The government’s position was further complicated by Transport Minister Marc Garneau’s remarks earlier in the week. Garneau appeared to breathe unexpected new life into Enbridge Inc.’s Northern Gateway pipeline a proposal that was approved by the previous government but widely dismissed more recently as unlikely to proceed. That plan would drive a twin pipeline across remote central British Columbia to the port of Kitimat.
As recently as February, Enbridge Inc.’s chances of completing Northern Gateway had been declared “remote” by the company’s own CEO, in part because the government had promised to restore a long-standing ban, lifted by its Conservative predecessors, on large oil tanker traffic off the British Columbia coast. That campaign commitment was reiterated in Trudeau’s ministerial mandate letter to Garneau last November.
But this week, the minister equivocated on exactly what the government meant by the word ‘moratorium,’ telling Bloomberg News that “when we have worked out exactly what that means, we’ll let you know.”

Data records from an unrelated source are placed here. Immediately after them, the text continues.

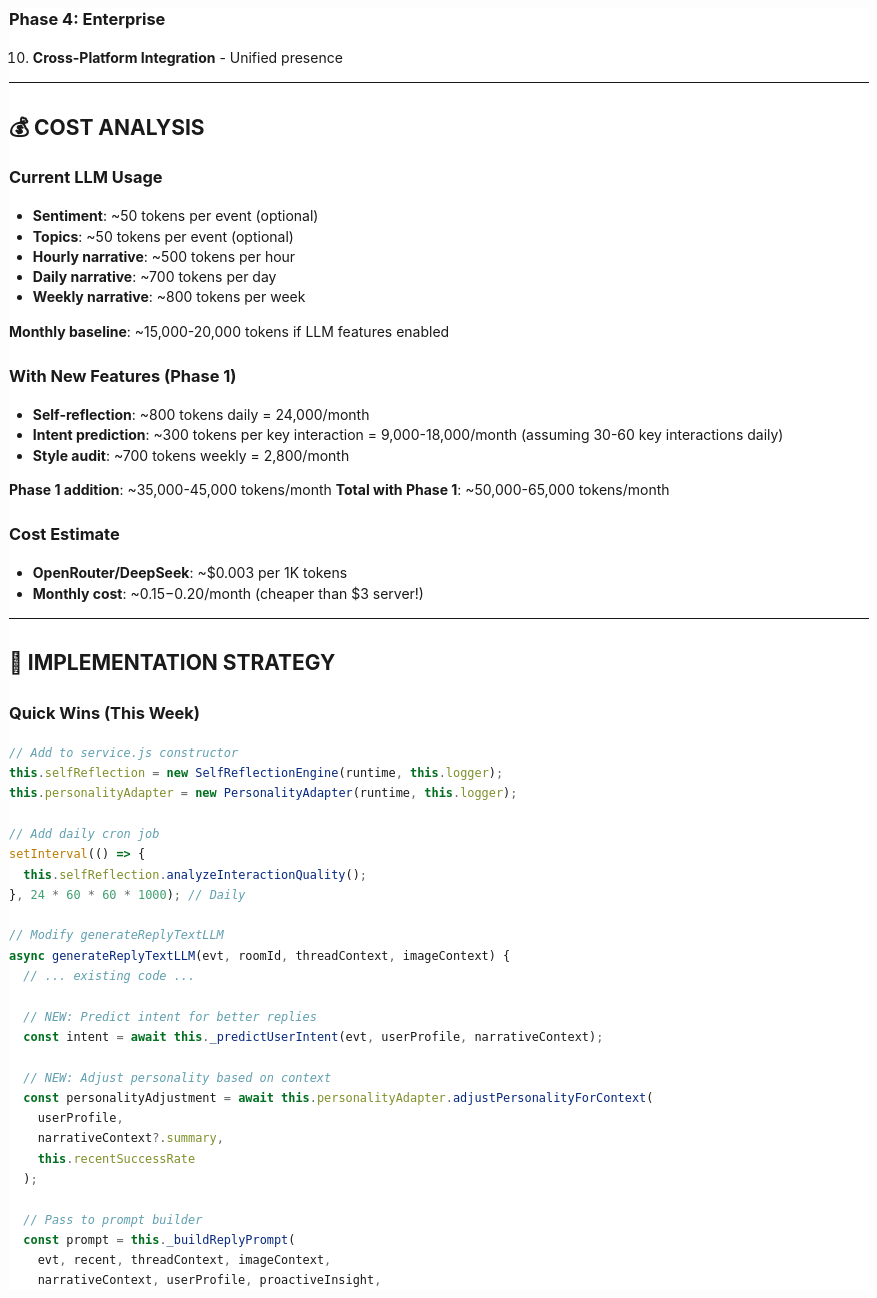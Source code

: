 ### **Phase 4: Enterprise**
10. **Cross-Platform Integration** - Unified presence

---

## 💰 COST ANALYSIS

### Current LLM Usage
- **Sentiment**: ~50 tokens per event (optional)
- **Topics**: ~50 tokens per event (optional)
- **Hourly narrative**: ~500 tokens per hour
- **Daily narrative**: ~700 tokens per day
- **Weekly narrative**: ~800 tokens per week

**Monthly baseline**: ~15,000-20,000 tokens if LLM features enabled

### With New Features (Phase 1)
- **Self-reflection**: ~800 tokens daily = 24,000/month
- **Intent prediction**: ~300 tokens per key interaction = 9,000-18,000/month (assuming 30-60 key interactions daily)
- **Style audit**: ~700 tokens weekly = 2,800/month

**Phase 1 addition**: ~35,000-45,000 tokens/month
**Total with Phase 1**: ~50,000-65,000 tokens/month

### Cost Estimate
- **OpenRouter/DeepSeek**: ~$0.003 per 1K tokens
- **Monthly cost**: ~$0.15-$0.20/month (cheaper than $3 server!)

---

## 🔧 IMPLEMENTATION STRATEGY

### Quick Wins (This Week)
```javascript
// Add to service.js constructor
this.selfReflection = new SelfReflectionEngine(runtime, this.logger);
this.personalityAdapter = new PersonalityAdapter(runtime, this.logger);

// Add daily cron job
setInterval(() => {
  this.selfReflection.analyzeInteractionQuality();
}, 24 * 60 * 60 * 1000); // Daily

// Modify generateReplyTextLLM
async generateReplyTextLLM(evt, roomId, threadContext, imageContext) {
  // ... existing code ...
  
  // NEW: Predict intent for better replies
  const intent = await this._predictUserIntent(evt, userProfile, narrativeContext);
  
  // NEW: Adjust personality based on context
  const personalityAdjustment = await this.personalityAdapter.adjustPersonalityForContext(
    userProfile, 
    narrativeContext?.summary, 
    this.recentSuccessRate
  );
  
  // Pass to prompt builder
  const prompt = this._buildReplyPrompt(
    evt, recent, threadContext, imageContext, 
    narrativeContext, userProfile, proactiveInsight,
```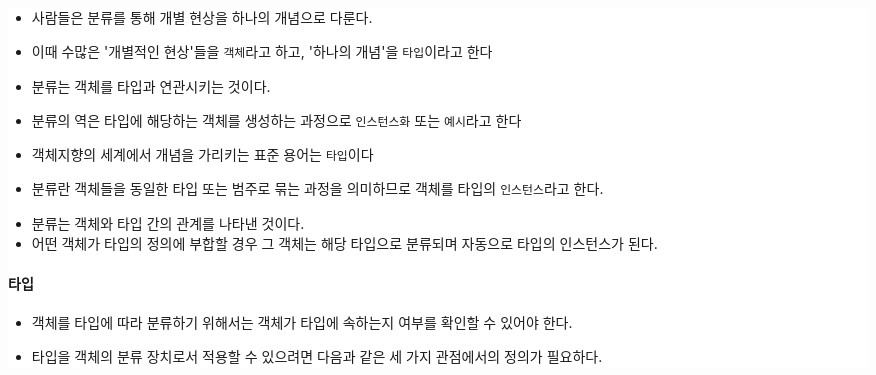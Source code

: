 * 사람들은 분류를 통해 개별 현상을 하나의 개념으로 다룬다.

* 이때 수많은 '개별적인 현상'들을 `객체`라고 하고, '하나의 개념'을 `타입`이라고 한다

- 분류는 객체를 타입과 연관시키는 것이다.

* 분류의 역은 타입에 해당하는 객체를 생성하는 과정으로 `인스턴스화` 또는 `예시`라고 한다

- 객체지향의 세계에서 개념을 가리키는 표준 용어는 `타입`이다

- 분류란 객체들을 동일한 타입 또는 범주로 묶는 과정을 의미하므로 객체를 타입의 `인스턴스`라고 한다.

* 분류는 객체와 타입 간의 관계를 나타낸 것이다.
* 어떤 객체가 타입의 정의에 부합할 경우 그 객체는 해당 타입으로 분류되며 자동으로 타입의 인스턴스가 된다.

#### 타입

- 객체를 타입에 따라 분류하기 위해서는 객체가 타입에 속하는지 여부를 확인할 수 있어야 한다.

* 타입을 객체의 분류 장치로서 적용할 수 있으려면 다음과 같은 세 가지 관점에서의 정의가 필요하다.
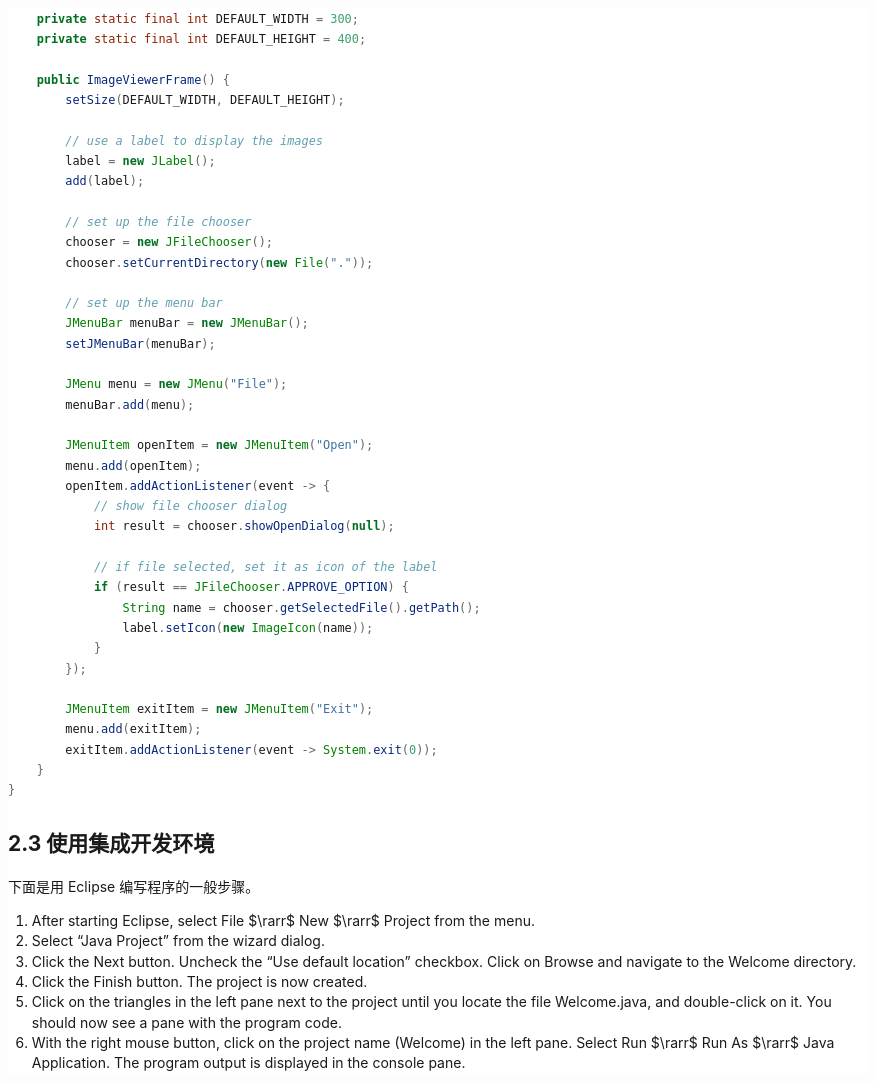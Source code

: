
 ```java
    private static final int DEFAULT_WIDTH = 300;
    private static final int DEFAULT_HEIGHT = 400;

    public ImageViewerFrame() {
        setSize(DEFAULT_WIDTH, DEFAULT_HEIGHT);

        // use a label to display the images
        label = new JLabel();
        add(label);

        // set up the file chooser
        chooser = new JFileChooser();
        chooser.setCurrentDirectory(new File("."));

        // set up the menu bar
        JMenuBar menuBar = new JMenuBar();
        setJMenuBar(menuBar);

        JMenu menu = new JMenu("File");
        menuBar.add(menu);

        JMenuItem openItem = new JMenuItem("Open");
        menu.add(openItem);
        openItem.addActionListener(event -> {
            // show file chooser dialog
            int result = chooser.showOpenDialog(null);

            // if file selected, set it as icon of the label
            if (result == JFileChooser.APPROVE_OPTION) {
                String name = chooser.getSelectedFile().getPath();
                label.setIcon(new ImageIcon(name));
            }
        });

        JMenuItem exitItem = new JMenuItem("Exit");
        menu.add(exitItem);
        exitItem.addActionListener(event -> System.exit(0));
    }
}
```

## 2.3 使用集成开发环境

下面是用 Eclipse 编写程序的一般步骤。

1. After starting Eclipse, select File $\rarr$ New $\rarr$ Project from the menu. 
2. Select “Java Project” from the wizard dialog.
3. Click the Next button. Uncheck the “Use default location” checkbox. Click on Browse and navigate to the Welcome directory.
4. Click the Finish button. The project is now created.
5. Click on the triangles in the left pane next to the project until you locate the file Welcome.java, and double-click on it. You should now see a pane with the program code.
6. With the right mouse button, click on the project name (Welcome) in the left pane. Select Run $\rarr$ Run As $\rarr$ Java Application. The program output is displayed in the console pane.​
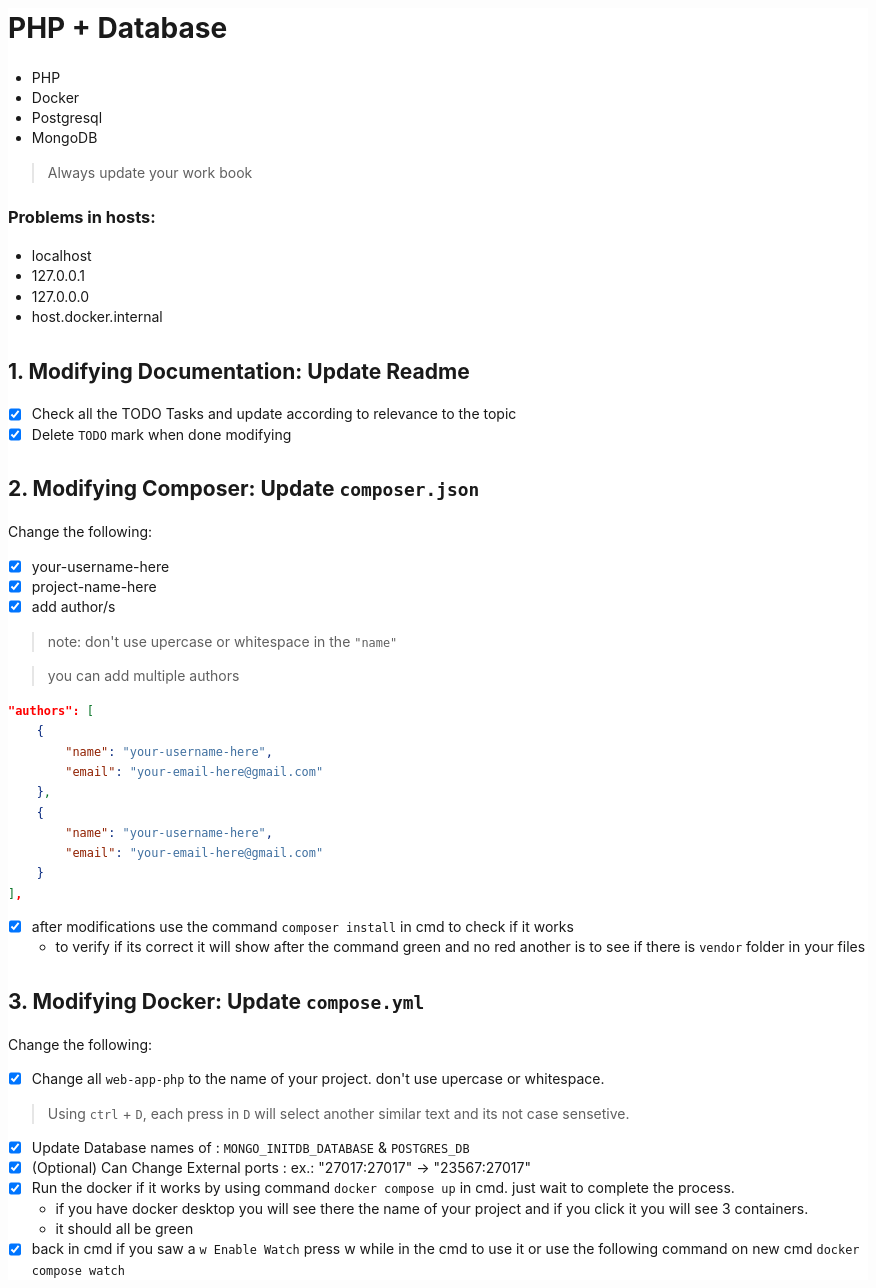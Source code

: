 # PHP + Database
- PHP
- Docker
- Postgresql
- MongoDB

> Always update your work book

### Problems in hosts:
- localhost
- 127.0.0.1
- 127.0.0.0
- host.docker.internal

## 1. Modifying Documentation: Update Readme
- [x] Check all the TODO Tasks and update according to relevance to the topic
- [x] Delete `TODO` mark when done modifying

## 2. Modifying Composer: Update `composer.json`
Change the following:
- [x] your-username-here
- [x] project-name-here
- [x] add author/s
> note: don't use upercase or whitespace in the `"name"`

> you can add multiple authors
```json
"authors": [
    {
        "name": "your-username-here",
        "email": "your-email-here@gmail.com"
    },
    {
        "name": "your-username-here",
        "email": "your-email-here@gmail.com"
    }
],
```
- [x] after modifications use the command `composer install` in cmd to check if it works
    - to verify if its correct it will show after the command green and no red another is to see if there is `vendor` folder in your files

## 3. Modifying Docker: Update `compose.yml`
Change the following:
- [x] Change all `web-app-php` to the name of your project. don't use upercase or whitespace.
> Using `ctrl` + `D`, each press in `D` will select another similar text and its not case sensetive.
- [x] Update Database names of : `MONGO_INITDB_DATABASE` & `POSTGRES_DB`
- [x] (Optional) Can Change External ports <External Port>:<Internal Port> ex.: "27017:27017" -> "23567:27017"
- [x] Run the docker if it works by using command `docker compose up` in cmd. just wait to complete the process.
    - if you have docker desktop you will see there the name of your project and if you click it you will see 3 containers.
    - it should all be green
- [x] back in cmd if you saw a `w Enable Watch` press w while in the cmd to use it or use the following command on new cmd `docker compose watch`

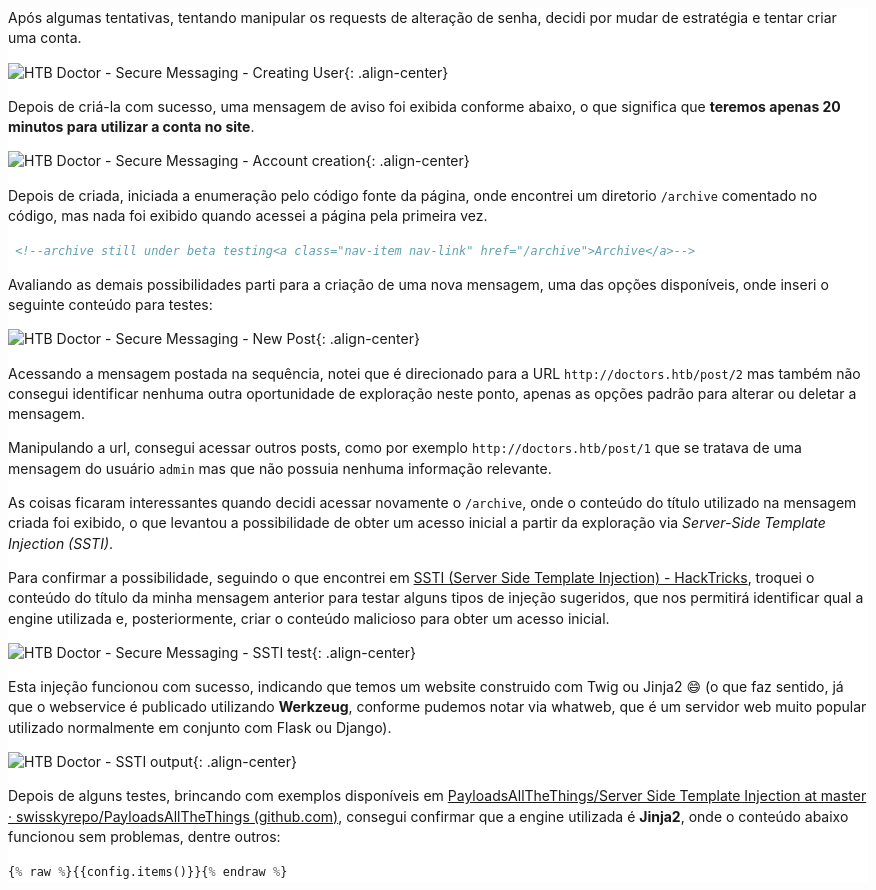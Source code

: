 Após algumas tentativas, tentando manipular os requests de alteração de senha, decidi por mudar de estratégia e tentar criar uma conta.

![HTB Doctor - Secure Messaging - Creating User](https://i.imgur.com/TF2YP2x.png){: .align-center}

Depois de criá-la com sucesso, uma mensagem de aviso foi exibida conforme abaixo, o que significa que **teremos apenas 20 minutos para utilizar a conta no site**.

![HTB Doctor - Secure Messaging - Account creation](https://i.imgur.com/1HTEecu.png){: .align-center}

Depois de criada, iniciada a enumeração pelo código fonte da página, onde encontrei um diretorio `/archive` comentado no código, mas nada foi exibido quando acessei a página pela primeira vez.

```html
 <!--archive still under beta testing<a class="nav-item nav-link" href="/archive">Archive</a>-->
```

Avaliando as demais possibilidades parti para a criação de uma nova mensagem, uma das opções disponíveis, onde inseri o seguinte conteúdo para testes:

![HTB Doctor - Secure Messaging - New Post](https://i.imgur.com/MRYzW8b.png){: .align-center}

Acessando a mensagem postada na sequência, notei que é direcionado para a URL `http://doctors.htb/post/2` mas também não consegui identificar nenhuma outra oportunidade de exploração neste ponto, apenas as opções padrão para alterar ou deletar a mensagem.

Manipulando a url, consegui acessar outros posts, como por exemplo `http://doctors.htb/post/1` que se tratava de uma mensagem do usuário `admin` mas que não possuia nenhuma informação relevante.

As coisas ficaram interessantes quando decidi acessar novamente o `/archive`, onde o conteúdo do título utilizado na mensagem criada foi exibido, o que levantou a possibilidade de obter um acesso inicial a partir da exploração via *Server-Side Template Injection (SSTI)*.

Para confirmar a possibilidade, seguindo o que encontrei em [SSTI (Server Side Template Injection) - HackTricks](https://book.hacktricks.xyz/pentesting-web/ssti-server-side-template-injection#identify), troquei o conteúdo do título da minha mensagem anterior para testar alguns tipos de injeção sugeridos, que nos permitirá identificar qual a engine utilizada e, posteriormente, criar o conteúdo malicioso para obter um acesso inicial.

![HTB Doctor - Secure Messaging - SSTI test](https://i.imgur.com/ZNQ6zGx.png){: .align-center}

Esta injeção funcionou com sucesso, indicando que temos um website construido com Twig ou Jinja2 :smile: (o que faz sentido, já que o webservice é publicado utilizando **Werkzeug**, conforme pudemos notar via whatweb, que é um servidor web muito popular utilizado normalmente em conjunto com Flask ou Django).

![HTB Doctor - SSTI output ](https://i.imgur.com/7rUfMmO.png){: .align-center}

Depois de alguns testes, brincando com exemplos disponíveis em [PayloadsAllTheThings/Server Side Template Injection at master · swisskyrepo/PayloadsAllTheThings (github.com)](https://github.com/swisskyrepo/PayloadsAllTheThings/tree/master/Server%20Side%20Template%20Injection), consegui confirmar que a engine utilizada é **Jinja2**, onde o conteúdo abaixo funcionou sem problemas, dentre outros:

```python
{% raw %}{{config.items()}}{% endraw %}
```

The remark set off alarm in British Columbia, a province that contributed 17 seats to the Liberal majority. “Of the 230,000 votes the Conservatives lost across Canada, 150,000 were lost in B.C., mainly in ridings that touch salt water,” The Tyee noted.
Trudeau later reiterated his view that “the Great Bear rainforest [where the Northern Gateway would pass] is no place for a…crude pipeline.”
The apparent to-and-fro prompted one prominent anti-pipeline activist to see a tactical manoeuvre at play. “I think they are trying to rehabilitate” Northern Gateway, Kai Nagata of the Vancouver-based Dogwood Initiative told the Tyee, “so that when they finally announce its demise it seems like an acceptable trade-off for building Kinder Morgan or Energy East.”
Nagata warned that any actual revival of the plan would be met with renewed resistance. “We’ve spent 10 years in the dojo practicing for this scenario under the Conservative government,” Nagata told the Vancouver news outlet, “and all of the same tools are still available.”